Another strange criticism levelled at Rahman was that he made excessive use of singers without the knowledge of the nuances of a particular language, like he made Udit Narayan sing in Tamil and also the use of untrained singers. To the first allegation Rahman replied that it was quite true and said that he had reduced the use of Hindi singers in Tamil. To the second, Rahman's reaction was " Why should any actor or actress sound like S. P. Balasubramaniam, P. Susheela or Chitra? Why can't a new singer sing in his own raw voice? It's the done thing in jingles and non-film music. Only in films, they insist on an established voice. I ventured to break the convention and the public has accepted it."
also he uses so many different voices in a film, irespective of whether they suit the character or not Yet another criticism that was levelled at Rahman in the initial stages of his career was that he was at home only with Western rhythms and would never be able to give typical Indian tunes.

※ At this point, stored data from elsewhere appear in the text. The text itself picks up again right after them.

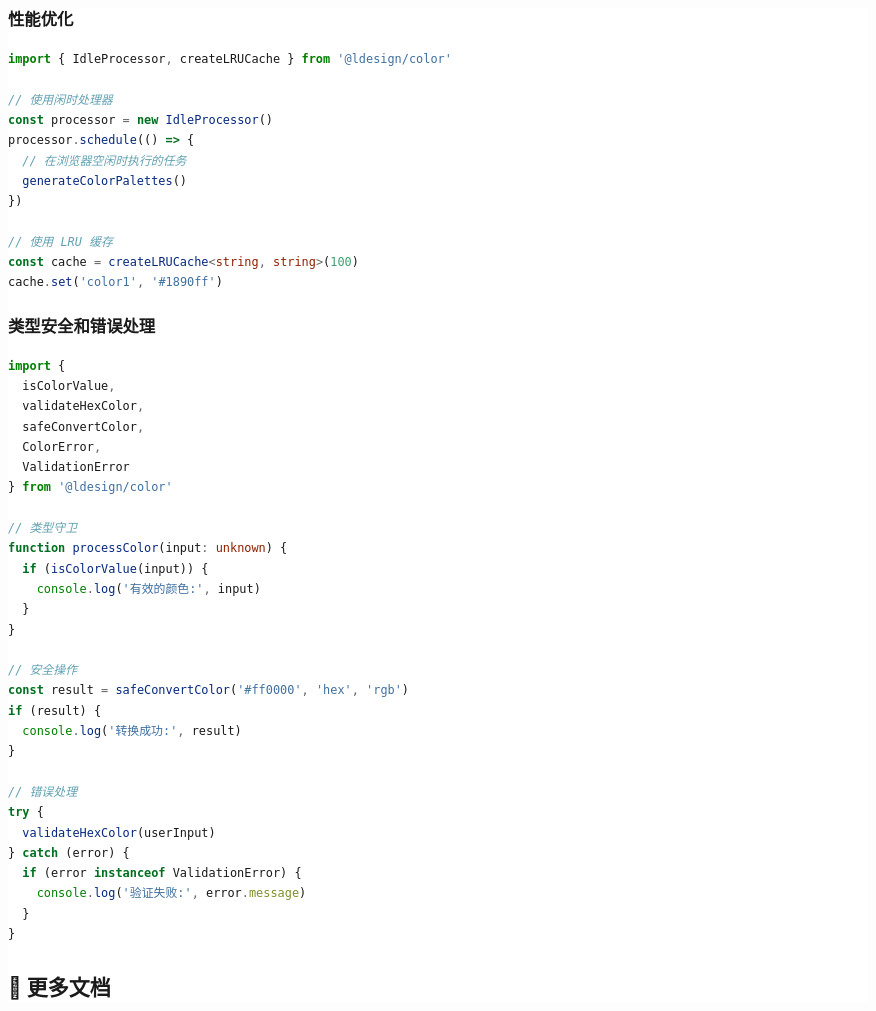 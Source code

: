 ### 性能优化

```typescript
import { IdleProcessor, createLRUCache } from '@ldesign/color'

// 使用闲时处理器
const processor = new IdleProcessor()
processor.schedule(() => {
  // 在浏览器空闲时执行的任务
  generateColorPalettes()
})

// 使用 LRU 缓存
const cache = createLRUCache<string, string>(100)
cache.set('color1', '#1890ff')
```

### 类型安全和错误处理

```typescript
import {
  isColorValue,
  validateHexColor,
  safeConvertColor,
  ColorError,
  ValidationError
} from '@ldesign/color'

// 类型守卫
function processColor(input: unknown) {
  if (isColorValue(input)) {
    console.log('有效的颜色:', input)
  }
}

// 安全操作
const result = safeConvertColor('#ff0000', 'hex', 'rgb')
if (result) {
  console.log('转换成功:', result)
}

// 错误处理
try {
  validateHexColor(userInput)
} catch (error) {
  if (error instanceof ValidationError) {
    console.log('验证失败:', error.message)
  }
}
```

## 📖 更多文档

But Rahman quickly disproved that allegation and demonstrated that he was equally at ease with Indian Classical and Folk rhythms and melodies with his scores in 'Indira', 'Kizhakku Cheemayile', 'Karuthamma', 'Uzhavan', etc.

One other very notable thing that Rahman can be credited with is the fact that he has consistently introduced a whole host of new talented singers, the notable names being Suresh Peters, Shahul Hameed, Aslam Mustafa, Unnikrishnan, Sreenivas, Mahalaxmi, Harini, Minmini, Sujatha Mohan, Nithyashree etc. He even got his secretary Noell James to sing in films. Once, in 1995, Rahman was invited by Padma Seshadri Bal Bhavan, his former school, to be the judge in a singing competition. Rahman promised that he would give the winner of the contest a break in cinema. True to his word, he introduced the winner of the contest, Harini, with the song 'Nila Kaigiradhu' in 'Indira' and then gave her 'Telephone Mani' in 'Indian'. This song was a big success. She then went on to sing many more songs for Rahman. He has also given a fresh lease of life to the careers of fading and failing singers like Asha Bhonsle with 'Rangeela'. He also brought to the mainstream Sreenivas and let him prove his worth after being a chorus singer for a long time.

Also a very important reflection of Rahman's humility, fairness, honesty and sense of equality is reflected in the fact that he is the only composer who ensures that his entire team ranging from the rhythm programmers to the instrumentalists and chorus singers are credited on the inlay card of the album. If, today, Noell James, Febi, Feji, Sivamani are household names the credit goes to Rahman's sense of fair play. Sivamani has repeatedly thanked Rahman for bringing him into the limelight.

Rahman is also known for some strange personality quirks. Like his inclination to work during the nights and sleep during the day. When asked how he developed this unexpected and unusual habit of sitting up all night and working and making others work with the same passion, the same perseverance, the same precision to come up with nothing but the best, the best that will satisfy him and satisfy a filmmaker like the filmmaker who is madly in love with his music. He says he used to work the whole day when he worked as a jingles man, working on all kinds of ad films. He started working on the few films that came his way after 6 pm. Soon he was working from 6 am to 6 p.m. and then from 6 p.m. to 2 am and then it went on from 6 am to 6 p.m. the next day. The unusual man's unusual schedule now starts at 6 p.m. or 7 p.m. and then goes on till 6 am.